In [None]:
# Initialize Otter
import otter
grader = otter.Notebook("pandasEDACleaning.ipynb")

## Lecture Section

In this lecture, we will cover more of the `pandas` library.
Specifically:

* Cleaning Data
    * Replacing `None` values
    * Changing data types/formats
    * Removing duplicate rows
* Exploratory Data Analysis
    * Finding mean, median, mode of a column
    * Summarizing the data
    * Correlations

We will be working with the synthetic (not-real-world data) below.

In [None]:
import pandas as pd
df = pd.read_csv('data/synthetic_data.csv')
df.head()

First, we want to see the general information about our dataset. Use `.info()` to do this in the code block below.

Take note of how many rows there are in the dataset. Which columns have missing data? Are any of the columns the wrong type?

### Cleaning

Let's handle the missing data first. We have three options. We can remove the rows that have missing data, fill in the missing data with a different value, or we can fill in the missing data with a different value depending on the column of the missing data.

**Drop rows with missing data**

Replace the `XXX` with the `.dropna()` method.

In [None]:
dropped_rows = df.XXX
dropped_rows.info()

**Changing all missing data to some value**

Replace the `XXX` with the `.fillna()` method. Pass 130 as the argument.

In [None]:
df_replaced_130 = df.XXX
df_replaced_130.info()

In [None]:
df_replaced_130.head()

**Change missing values to some value based on column**

In [None]:
df_new_stat = df.fillna({"Status": 'Missing'}) # replace NAs with a blanket value
df_new_stat.head()

In [None]:
df_new_stat.info()

In [None]:
df_new_stat.fillna({"Score":df['Score'].mean()}, inplace=True) # replace it with the average of column
df_new_stat.info()

To find the median or mode, we can use `.median()` and `.mode()`.

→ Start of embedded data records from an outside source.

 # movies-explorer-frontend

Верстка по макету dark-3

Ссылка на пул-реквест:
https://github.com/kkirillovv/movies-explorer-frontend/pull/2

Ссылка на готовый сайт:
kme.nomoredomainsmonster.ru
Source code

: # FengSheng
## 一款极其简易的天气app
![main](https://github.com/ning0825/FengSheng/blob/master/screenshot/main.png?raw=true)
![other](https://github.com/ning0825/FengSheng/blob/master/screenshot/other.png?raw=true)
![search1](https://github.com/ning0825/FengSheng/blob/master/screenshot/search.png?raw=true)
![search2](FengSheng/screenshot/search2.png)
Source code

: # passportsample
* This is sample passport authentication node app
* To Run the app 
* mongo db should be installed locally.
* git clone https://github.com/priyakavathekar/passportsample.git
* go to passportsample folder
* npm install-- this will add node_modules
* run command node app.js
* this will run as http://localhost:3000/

Now we want to fix the JoinDate column. Some of the entries don't look like dates, so we will use `.to_datetime()` to fix that.

In [None]:
df['JoinDate'] = pd.to_datetime(df['JoinDate'].str.strip("'"))
df.info()

In [None]:
df.head()

What if we know a value is wrong? For example, row 1 has a score of 120.9, but all other rows have scores between 0 and 100.

In [None]:
df.loc[1, "Score"] = 100 # change single value
df.head()

We can change it one-by-one like above, or we can make a rule and change multiple rows at once.

In [None]:
for x in df.index:
    if df.loc[x, "Score"] > 100:
        df.loc[x, "Score"] = 100

df.head()

Another option is to use `.drop(index)` and remove the row with the wrong data.

Finally, let's check for duplicated rows using `.duplicated()`. Try it in the code block below. How many rows are duplicated?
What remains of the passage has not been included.